_THE TASK_
Search the records below for the word "lines", then return every line where it appears.
+++ SUPPLIED DATA +++
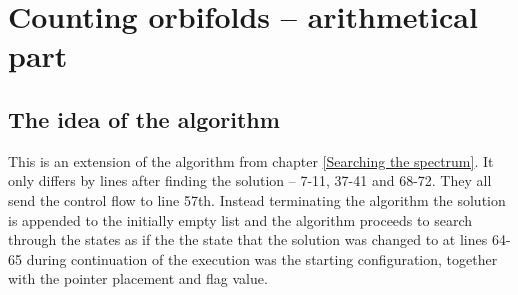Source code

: \chapter{Counting orbifolds -- arithmetical part}\label{Counting orbifolds -- arithmetical part}





\section{The idea of the algorithm}
This is an extension of the algorithm from chapter \ref{Searching the spectrum}. It only differs by 
lines after finding the solution -- 7-11, 37-41 and 68-72. They all send the control flow 
to line 57th.
Instead terminating the algorithm the solution is appended to the 
initially empty list and the algorithm proceeds to search through the states as if the 
the state that the solution was changed to 
at lines 64-65 during continuation of the execution was  
the starting configuration, together with the pointer placement and flag value.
+++
_ANSWER TO THIS TASK_
lines after finding the solution -- 7-11, 37-41 and 68-72. They all send the control flow 
at lines 64-65 during continuation of the execution was  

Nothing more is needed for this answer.